Overview
The Calories Burned booster estimates the calories you burned during your activity using MET (Metabolic Equivalent of Task) values. It's designed for sources that don't provide calorie data (like Hevy) or when you want a standardized calorie estimate across all your activities regardless of source.
Configuration
Body Weight (weight)
Your body weight in kilograms. Used in the MET calculation: calories = MET × weight × duration_hours. Default: 70 kg.
Important: This significantly affects accuracy. A 25% error in bodyweight produces a ~25% error in calorie estimates.
Show Equivalents (show_equivalents)
When enabled (default: true), displays fun food equivalents alongside the calorie number (e.g., "≈ 1.7 slices of pizza 🍕"). This adds personality to your description.
Data Requirements
- Activity type and duration — MET values are looked up based on activity type and intensity.
- Works with any source — doesn't require HR data (but HR-based estimates would be more accurate).
How Content Appears
On Strava (description)
🔥 Calories: 485 kcal
≈ 1.7 slices of pizza 🍕
≈ 2.4 beers 🍺Tier & Access
Available on the Hobbyist (free) tier.
Common Issues
Calorie estimate seems wrong — Check your weight setting. MET-based estimation is inherently approximate (±20%). It doesn't account for fitness level, muscle mass, or individual metabolism.
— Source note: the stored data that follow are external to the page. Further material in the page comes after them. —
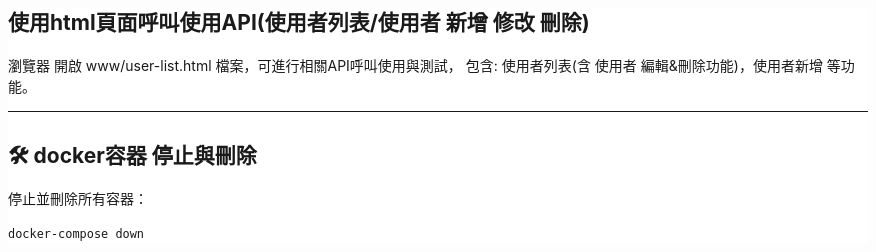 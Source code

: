 
## **使用html頁面呼叫使用API(使用者列表/使用者 新增 修改 刪除)**

瀏覽器 開啟 www/user-list.html 檔案，可進行相關API呼叫使用與測試，
包含: 使用者列表(含 使用者 編輯&刪除功能)，使用者新增 等功能。

---

## **🛠 docker容器 停止與刪除**
停止並刪除所有容器：
```sh
docker-compose down
```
Overrides source calories — If your source already provides calorie data, this booster may override it. Consider whether you want the source's estimate or the MET-based estimate.
"Running" and "Trail Running" give different estimates — Different activity types have different MET values. Trail running has a higher MET than flat running, which increases the calorie estimate.
Food equivalents seem silly for serious athletes — Disable show_equivalents for a cleaner, data-only output.